WHAT TO WORK ON –
Your reply must be the number of lines in the entries that hold the word "gamma", and nothing else.

◆ ◆ ◆

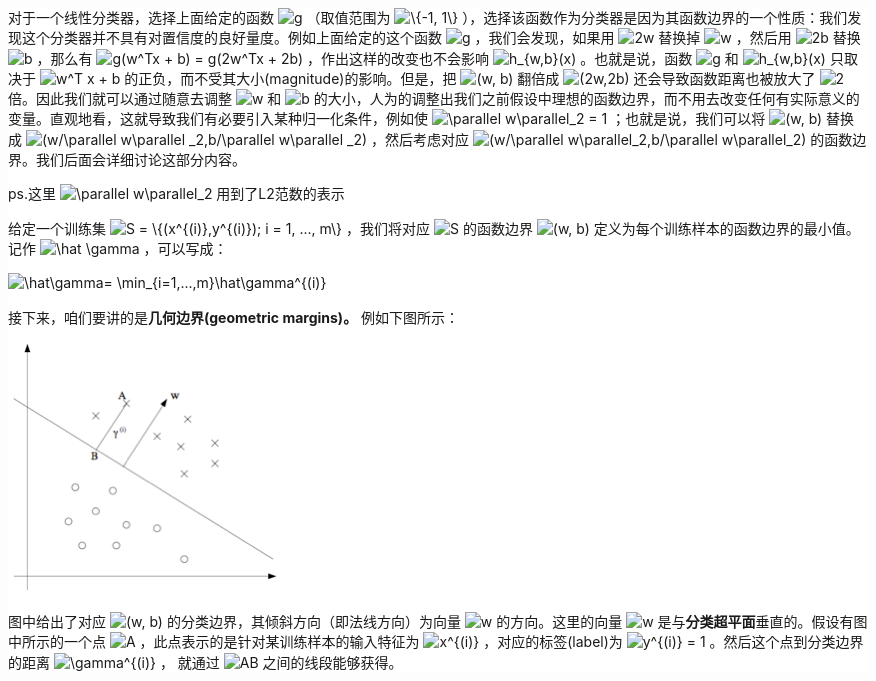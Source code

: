 对于一个线性分类器，选择上面给定的函数  <img src="https://www.zhihu.com/equation?tex=g" alt="g" class="ee_img tr_noresize" eeimg="1">  （取值范围为 <img src="https://www.zhihu.com/equation?tex=\{-1, 1\}" alt="\{-1, 1\}" class="ee_img tr_noresize" eeimg="1"> ），选择该函数作为分类器是因为其函数边界的一个性质：我们发现这个分类器并不具有对置信度的良好量度。例如上面给定的这个函数  <img src="https://www.zhihu.com/equation?tex=g" alt="g" class="ee_img tr_noresize" eeimg="1"> ，我们会发现，如果用  <img src="https://www.zhihu.com/equation?tex=2w" alt="2w" class="ee_img tr_noresize" eeimg="1">  替换掉  <img src="https://www.zhihu.com/equation?tex=w" alt="w" class="ee_img tr_noresize" eeimg="1"> ，然后用  <img src="https://www.zhihu.com/equation?tex=2b" alt="2b" class="ee_img tr_noresize" eeimg="1">  替换  <img src="https://www.zhihu.com/equation?tex=b" alt="b" class="ee_img tr_noresize" eeimg="1"> ，那么有  <img src="https://www.zhihu.com/equation?tex=g(w^Tx + b) = g(2w^Tx + 2b)" alt="g(w^Tx + b) = g(2w^Tx + 2b)" class="ee_img tr_noresize" eeimg="1"> ，作出这样的改变也不会影响  <img src="https://www.zhihu.com/equation?tex=h_{w,b}(x)" alt="h_{w,b}(x)" class="ee_img tr_noresize" eeimg="1"> 。也就是说，函数  <img src="https://www.zhihu.com/equation?tex=g" alt="g" class="ee_img tr_noresize" eeimg="1">  和 <img src="https://www.zhihu.com/equation?tex=h_{w,b}(x)" alt="h_{w,b}(x)" class="ee_img tr_noresize" eeimg="1"> 只取决于  <img src="https://www.zhihu.com/equation?tex=w^T x + b" alt="w^T x + b" class="ee_img tr_noresize" eeimg="1">  的正负，而不受其大小(magnitude)的影响。但是，把 <img src="https://www.zhihu.com/equation?tex=(w, b)" alt="(w, b)" class="ee_img tr_noresize" eeimg="1">  翻倍成  <img src="https://www.zhihu.com/equation?tex=(2w,2b)" alt="(2w,2b)" class="ee_img tr_noresize" eeimg="1">  还会导致函数距离也被放大了  <img src="https://www.zhihu.com/equation?tex=2" alt="2" class="ee_img tr_noresize" eeimg="1">  倍。因此我们就可以通过随意去调整  <img src="https://www.zhihu.com/equation?tex=w" alt="w" class="ee_img tr_noresize" eeimg="1">  和  <img src="https://www.zhihu.com/equation?tex=b" alt="b" class="ee_img tr_noresize" eeimg="1">  的大小，人为的调整出我们之前假设中理想的函数边界，而不用去改变任何有实际意义的变量。直观地看，这就导致我们有必要引入某种归一化条件，例如使  <img src="https://www.zhihu.com/equation?tex=\parallel w\parallel_2 = 1" alt="\parallel w\parallel_2 = 1" class="ee_img tr_noresize" eeimg="1"> ；也就是说，我们可以将  <img src="https://www.zhihu.com/equation?tex=(w, b)" alt="(w, b)" class="ee_img tr_noresize" eeimg="1">  替换成  <img src="https://www.zhihu.com/equation?tex=(w/\parallel w\parallel _2,b/\parallel w\parallel _2)" alt="(w/\parallel w\parallel _2,b/\parallel w\parallel _2)" class="ee_img tr_noresize" eeimg="1"> ，然后考虑对应  <img src="https://www.zhihu.com/equation?tex=(w/\parallel w\parallel_2,b/\parallel w\parallel_2)" alt="(w/\parallel w\parallel_2,b/\parallel w\parallel_2)" class="ee_img tr_noresize" eeimg="1">  的函数边界。我们后面会详细讨论这部分内容。

ps.这里 <img src="https://www.zhihu.com/equation?tex=\parallel w\parallel_2" alt="\parallel w\parallel_2" class="ee_img tr_noresize" eeimg="1"> 用到了L2范数的表示

给定一个训练集  <img src="https://www.zhihu.com/equation?tex=S = \{(x^{(i)},y^{(i)}); i = 1, ..., m\}" alt="S = \{(x^{(i)},y^{(i)}); i = 1, ..., m\}" class="ee_img tr_noresize" eeimg="1"> ，我们将对应  <img src="https://www.zhihu.com/equation?tex=S" alt="S" class="ee_img tr_noresize" eeimg="1">  的函数边界  <img src="https://www.zhihu.com/equation?tex=(w, b)" alt="(w, b)" class="ee_img tr_noresize" eeimg="1">  定义为每个训练样本的函数边界的最小值。记作  <img src="https://www.zhihu.com/equation?tex=\hat \gamma" alt="\hat \gamma" class="ee_img tr_noresize" eeimg="1"> ，可以写成：


<img src="https://www.zhihu.com/equation?tex=\hat\gamma= \min_{i=1,...,m}\hat\gamma^{(i)}
" alt="\hat\gamma= \min_{i=1,...,m}\hat\gamma^{(i)}
" class="ee_img tr_noresize" eeimg="1">

接下来，咱们要讲的是**几何边界(geometric margins)。** 例如下图所示：

![cs229note3f2](https://raw.githubusercontent.com/GSYfate/Markdown4Zhihu/master/Data/cs229-notes3/cs229note3f2.png)

图中给出了对应  <img src="https://www.zhihu.com/equation?tex=(w, b)" alt="(w, b)" class="ee_img tr_noresize" eeimg="1">  的分类边界，其倾斜方向（即法线方向）为向量  <img src="https://www.zhihu.com/equation?tex=w" alt="w" class="ee_img tr_noresize" eeimg="1">  的方向。这里的向量  <img src="https://www.zhihu.com/equation?tex=w" alt="w" class="ee_img tr_noresize" eeimg="1">  是与**分类超平面**垂直的。假设有图中所示的一个点  <img src="https://www.zhihu.com/equation?tex=A" alt="A" class="ee_img tr_noresize" eeimg="1"> ，此点表示的是针对某训练样本的输入特征为  <img src="https://www.zhihu.com/equation?tex=x^{(i)}" alt="x^{(i)}" class="ee_img tr_noresize" eeimg="1">  ，对应的标签(label)为  <img src="https://www.zhihu.com/equation?tex=y^{(i)} = 1" alt="y^{(i)} = 1" class="ee_img tr_noresize" eeimg="1"> 。然后这个点到分类边界的距离  <img src="https://www.zhihu.com/equation?tex=\gamma^{(i)}" alt="\gamma^{(i)}" class="ee_img tr_noresize" eeimg="1"> ， 就通过  <img src="https://www.zhihu.com/equation?tex=AB" alt="AB" class="ee_img tr_noresize" eeimg="1">  之间的线段能够获得。
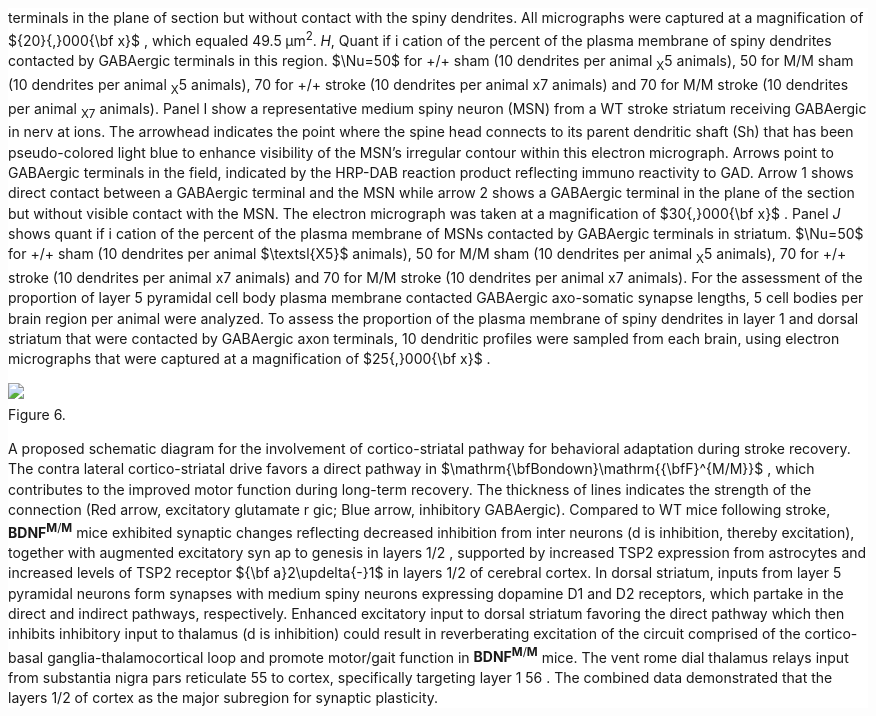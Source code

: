 terminals in the plane of section but without contact with the spiny dendrites. All  micrographs were captured at a magnification of  ${20}{,}000{\bf x}$  , which equaled  $49.5\;\upmu\mathrm{m}^{2}.\;H,$    Quant if i cation of the percent of the plasma membrane of spiny dendrites contacted by  GABAergic terminals in this region.  $\Nu=50$   for  $+/+$   sham (10 dendrites per animal  $_{\textrm{X}}5$    animals), 50 for M/M sham (10 dendrites per animal  $_{\textrm{X}}5$   animals), 70 for  $+/+$   stroke (10  dendrites per animal  $\textrm{x7}$   animals) and 70 for M/M stroke (10 dendrites per animal  $_\textrm{X7}$    animals). Panel  I  show a representative medium spiny neuron (MSN) from a WT stroke  striatum receiving GABAergic in nerv at ions. The arrowhead indicates the point where the  spine head connects to its parent dendritic shaft (Sh) that has been pseudo-colored light blue  to enhance visibility of the MSN’s irregular contour within this electron micrograph. Arrows  point to GABAergic terminals in the field, indicated by the HRP-DAB reaction product  reflecting immuno reactivity to GAD. Arrow 1 shows direct contact between a GABAergic  terminal and the MSN while arrow 2 shows a GABAergic terminal in the plane of the  section but without visible contact with the MSN. The electron micrograph was taken at a  magnification of  $30{,}000{\bf x}$  . Panel  $J$   shows quant if i cation of the percent of the plasma  membrane of MSNs contacted by GABAergic terminals in striatum.  $\Nu=50$   for  $+/+$   sham  (10 dendrites per animal  $\textsl{X5}$   animals), 50 for M/M sham (10 dendrites per animal  $_{\textrm{X}}5$    animals), 70 for  $+/+$   stroke (10 dendrites per animal  $\textrm{x7}$   animals) and 70 for M/M stroke (10  dendrites per animal  $\textrm{x7}$   animals). For the assessment of the proportion of layer 5 pyramidal  cell body plasma membrane contacted GABAergic axo-somatic synapse lengths, 5 cell  bodies per brain region per animal were analyzed. To assess the proportion of the plasma  membrane of spiny dendrites in layer 1 and dorsal striatum that were contacted by  GABAergic axon terminals, 10 dendritic profiles were sampled from each brain, using  electron micrographs that were captured at a magnification of   $25{,}000{\bf x}$  .  

![](images/099b34be5522c54e32100de04623c443234bc0b648f700b32e466d04d2511ce2.jpg)  
Figure 6.  

A proposed schematic diagram for the involvement of cortico-striatal pathway for behavioral  adaptation during stroke recovery. The contra lateral cortico-striatal drive favors a direct  pathway in  $\mathrm{\bfBondown}\mathrm{{\bfF}^{M/M}}$  , which contributes to the improved motor function during long-term  recovery. The thickness of lines indicates the strength of the connection (Red arrow,  excitatory glutamate r gic; Blue arrow, inhibitory GABAergic). Compared to WT mice  following stroke,  $\mathbf{BDNF}^{\mathbf{M}/\mathbf{M}}$   mice exhibited synaptic changes reflecting decreased inhibition  from inter neurons (d is inhibition, thereby excitation), together with augmented excitatory  syn ap to genesis in layers   $1/2$  , supported by increased TSP2 expression from astrocytes and  increased levels of TSP2 receptor  ${\bf a}2\updelta{-}1$   in layers   $1/2$   of cerebral cortex. In dorsal striatum,  inputs from layer 5 pyramidal neurons form synapses with medium spiny neurons  expressing dopamine D1 and D2 receptors, which partake in the direct and indirect  pathways, respectively. Enhanced excitatory input to dorsal striatum favoring the direct  pathway which then inhibits inhibitory input to thalamus (d is inhibition) could result in  reverberating excitation of the circuit comprised of the cortico-basal ganglia-thalamocortical loop and promote motor/gait function in  $\mathbf{BDNF}^{\mathbf{M}/\mathbf{M}}$   mice. The vent rome dial  thalamus relays input from substantia nigra pars reticulate  55  to cortex, specifically targeting  layer 1  56 . The combined data demonstrated that the layers 1/2 of cortex as the major subregion for synaptic plasticity.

◆ ◆ ◆

ANSWER BOX –
4